Not all dining takes place at the restaurant table anymore; in fact, most of it doesn’t. Take-out, curbside pick-up, delivery, drive-thru, and even food trucks make up about 60 percent of all restaurant traffic today and are expected to comprise about 80 percent of restaurant growth over the next five years.
A new generation of consumers and increased commute times to and from work are two factors influencing the dine-out trend. Whatever the factors driving this change, off-premises dining is an area where restaurants can – and should – be growing this year and into the future.

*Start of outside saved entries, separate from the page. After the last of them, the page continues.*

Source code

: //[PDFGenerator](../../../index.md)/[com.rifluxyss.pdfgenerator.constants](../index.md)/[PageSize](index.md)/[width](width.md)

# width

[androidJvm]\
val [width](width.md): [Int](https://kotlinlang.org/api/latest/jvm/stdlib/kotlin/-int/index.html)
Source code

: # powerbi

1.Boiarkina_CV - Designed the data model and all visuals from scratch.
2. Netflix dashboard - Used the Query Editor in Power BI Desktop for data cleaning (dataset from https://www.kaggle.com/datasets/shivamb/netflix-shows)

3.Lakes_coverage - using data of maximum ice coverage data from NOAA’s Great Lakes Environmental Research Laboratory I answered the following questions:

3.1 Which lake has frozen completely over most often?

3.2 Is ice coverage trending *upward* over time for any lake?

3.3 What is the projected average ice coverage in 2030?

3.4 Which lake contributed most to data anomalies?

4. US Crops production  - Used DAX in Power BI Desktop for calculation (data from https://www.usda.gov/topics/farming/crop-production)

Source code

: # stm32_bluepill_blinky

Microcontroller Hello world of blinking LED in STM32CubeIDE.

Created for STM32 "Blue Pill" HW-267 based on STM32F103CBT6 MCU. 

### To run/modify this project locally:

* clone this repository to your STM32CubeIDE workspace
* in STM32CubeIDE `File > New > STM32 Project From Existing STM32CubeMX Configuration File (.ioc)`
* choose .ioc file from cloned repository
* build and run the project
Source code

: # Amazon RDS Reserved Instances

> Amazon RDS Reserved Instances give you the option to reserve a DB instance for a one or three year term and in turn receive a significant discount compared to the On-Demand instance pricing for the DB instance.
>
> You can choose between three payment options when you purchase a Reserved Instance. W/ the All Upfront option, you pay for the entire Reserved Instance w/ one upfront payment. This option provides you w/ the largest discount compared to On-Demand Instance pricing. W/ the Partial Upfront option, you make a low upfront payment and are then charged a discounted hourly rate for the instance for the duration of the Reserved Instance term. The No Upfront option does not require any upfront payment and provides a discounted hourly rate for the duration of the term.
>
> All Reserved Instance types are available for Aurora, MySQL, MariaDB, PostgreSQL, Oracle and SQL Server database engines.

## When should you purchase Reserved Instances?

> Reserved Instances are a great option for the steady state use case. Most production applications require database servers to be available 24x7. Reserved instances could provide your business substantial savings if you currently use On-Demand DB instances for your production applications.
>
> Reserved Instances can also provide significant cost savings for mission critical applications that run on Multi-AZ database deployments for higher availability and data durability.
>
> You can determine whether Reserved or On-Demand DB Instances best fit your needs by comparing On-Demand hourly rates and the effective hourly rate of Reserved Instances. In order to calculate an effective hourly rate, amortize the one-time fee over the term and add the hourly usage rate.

Other than simply being aware that delivery and take-out orders are rising, there are ways to embrace these changes to allow for better growth. One option is to reconfigure the physical space both front- and back-of-house. Some kitchens are already changing their layouts with separate food prep areas for take-out and delivery. Restaurants should also be able to accept online food orders – studies showed that in the past year or so, about 25 percent of Americans ordered food online. This number is projected to grow quite a bit, and quickly.
Consideration of which menu choices travel well and travel safely deserves quite a bit of thought, too. From a different menu to more eco-friendly take-out packaging, some restaurants might need to reconsider their entire food service delivery model, and soon.
Millennials are key drivers of the food delivery trend; they spend the most amount of their budgets on prepared food compared to other generations. When it comes to delivery, how fast food is delivered is the top consideration for customer satisfaction – which begs the question of whether restaurants should start employing their own delivery drivers or continue letting third-party apps do the legwork.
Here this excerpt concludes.